PROBLEM: From the entries below, return only the lines starting at the one that contains "self.setStyleSheet(css)" and ending at the one that contains "hbox.setSpacing(0);", exactly as they stand.

Rendered images with source text
-- Opening Marker --

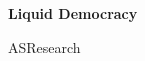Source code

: \documentclass[12pt]{article}
\begin{document}
	\pagestyle{empty}
	
	\begin{center}
		\vspace*{1.5cm}
		\vspace{0.5cm}
		\textbf{\huge{Liquid Democracy}}
		
		\vspace{0.5cm}
		ASResearch
		\textbf{}
	\end{center}





	




	
\end{document}
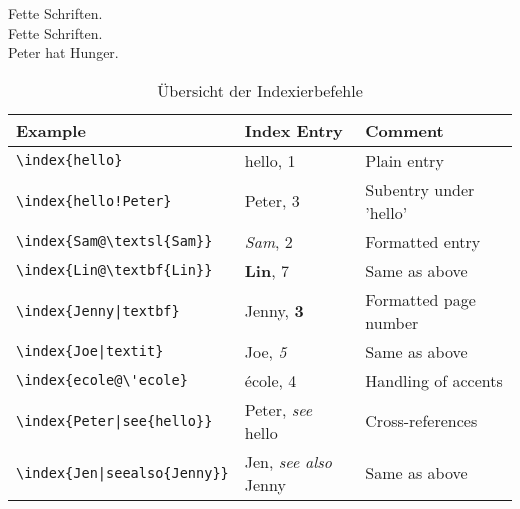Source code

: \documentclass[10pt, a4paper]{article}
\begin{document}
\noindent Fette Schriften.\\
Fette Schriften.\\
Peter hat Hunger.

\begin{table}[htbp]
\caption{Übersicht der Indexierbefehle}
\begin{center}
\begin{tabular}{|l|l|l|}
\hline
Example &	Index Entry	 & Comment\\
\hline
\verb+\index{hello}+ &	hello, 1	& Plain entry \\
\verb+\index{hello!Peter}+	&  Peter, 3	 &Subentry under 'hello'\\
\verb+\index{Sam@\textsl{Sam}}+&	\textsl{Sam}, 2	&Formatted entry\\
\verb+\index{Lin@\textbf{Lin}}	+&	\textbf{Lin}, 7	&Same as above\\
\verb+\index{Jenny|textbf}+&	Jenny, \textbf{3}	&Formatted page number\\
\verb+\index{Joe|textit}+&	Joe, \textit{5}	&Same as above\\
\verb+\index{ecole@\'ecole}+&	école, 4&	Handling of accents\\
\verb+\index{Peter|see{hello}}+&	Peter, \textit{see} hello	&Cross-references\\
\verb+\index{Jen|seealso{Jenny}}+ &	Jen, \textit{see also} Jenny	&Same as above\\
\hline

\end{tabular}
\end{center}
\label{default}
\end{table}%

\printindex %
\end{document}
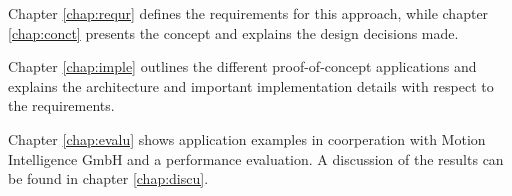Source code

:    Chapter \ref{chap:requr} defines the requirements for this approach, while
    chapter \ref{chap:conct} presents the concept and explains the design
    decisions made.\par

    Chapter \ref{chap:imple} outlines the different proof-of-concept
    applications and explains the architecture and important implementation
    details with respect to the requirements.\par

    Chapter \ref{chap:evalu} shows application examples in coorperation
    with Motion Intelligence GmbH and a performance evaluation. A discussion of
    the results can be found in chapter \ref{chap:discu}.\par
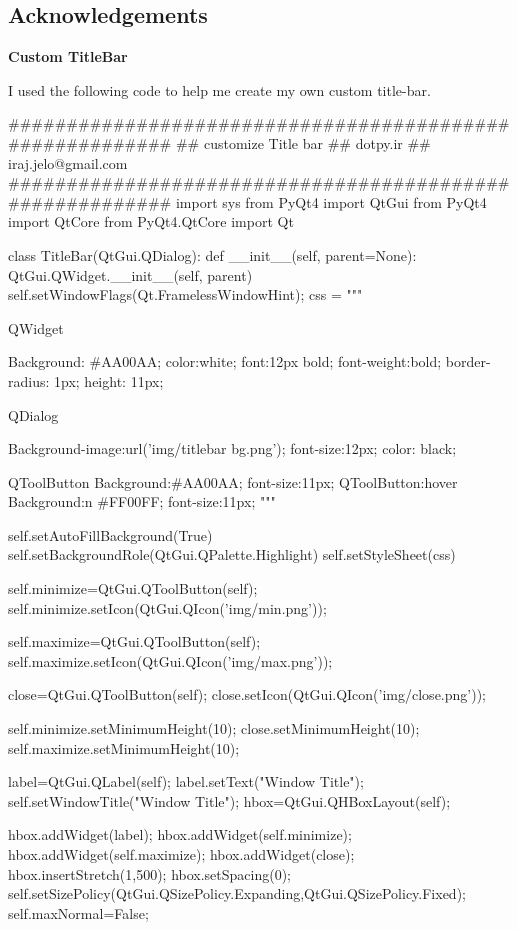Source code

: \begin{python}
\section{Acknowledgements}

\textbf{Custom TitleBar}


I used the following code to help me create my own custom title-bar.

\begin{python}
#########################################################
## customize Title bar
## dotpy.ir
## iraj.jelo@gmail.com
#########################################################
import sys
from PyQt4 import QtGui
from PyQt4 import QtCore
from PyQt4.QtCore import Qt


class TitleBar(QtGui.QDialog):
    def __init__(self, parent=None):
        QtGui.QWidget.__init__(self, parent)
        self.setWindowFlags(Qt.FramelessWindowHint);
        css = """

QWidget
{
Background: #AA00AA;
color:white;
font:12px bold;
font-weight:bold;
border-radius: 1px;
height: 11px;

}
QDialog{
Background-image:url('img/titlebar bg.png');
font-size:12px;
color: black;

}
QToolButton{
Background:#AA00AA;
font-size:11px;
}
QToolButton:hover{
Background:n #FF00FF;
font-size:11px;
}
"""

        self.setAutoFillBackground(True)
        self.setBackgroundRole(QtGui.QPalette.Highlight)
        self.setStyleSheet(css) 

        self.minimize=QtGui.QToolButton(self);
        self.minimize.setIcon(QtGui.QIcon('img/min.png'));

        self.maximize=QtGui.QToolButton(self);
        self.maximize.setIcon(QtGui.QIcon('img/max.png'));

        close=QtGui.QToolButton(self);
        close.setIcon(QtGui.QIcon('img/close.png'));

        self.minimize.setMinimumHeight(10);
        close.setMinimumHeight(10);
        self.maximize.setMinimumHeight(10);

        label=QtGui.QLabel(self);
        label.setText("Window Title");
        self.setWindowTitle("Window Title");
        hbox=QtGui.QHBoxLayout(self);

        hbox.addWidget(label);
        hbox.addWidget(self.minimize);
        hbox.addWidget(self.maximize);
        hbox.addWidget(close);
        hbox.insertStretch(1,500);
        hbox.setSpacing(0);
        self.setSizePolicy(QtGui.QSizePolicy.Expanding,QtGui.QSizePolicy.Fixed);
        self.maxNormal=False;


\end{python}
\end{python}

-- Closing Marker --

ANSWER TO THIS PROBLEM:
        self.setStyleSheet(css) 

        self.minimize=QtGui.QToolButton(self);
        self.minimize.setIcon(QtGui.QIcon('img/min.png'));

        self.maximize=QtGui.QToolButton(self);
        self.maximize.setIcon(QtGui.QIcon('img/max.png'));

        close=QtGui.QToolButton(self);
        close.setIcon(QtGui.QIcon('img/close.png'));

        self.minimize.setMinimumHeight(10);
        close.setMinimumHeight(10);
        self.maximize.setMinimumHeight(10);

        label=QtGui.QLabel(self);
        label.setText("Window Title");
        self.setWindowTitle("Window Title");
        hbox=QtGui.QHBoxLayout(self);

        hbox.addWidget(label);
        hbox.addWidget(self.minimize);
        hbox.addWidget(self.maximize);
        hbox.addWidget(close);
        hbox.insertStretch(1,500);
        hbox.setSpacing(0);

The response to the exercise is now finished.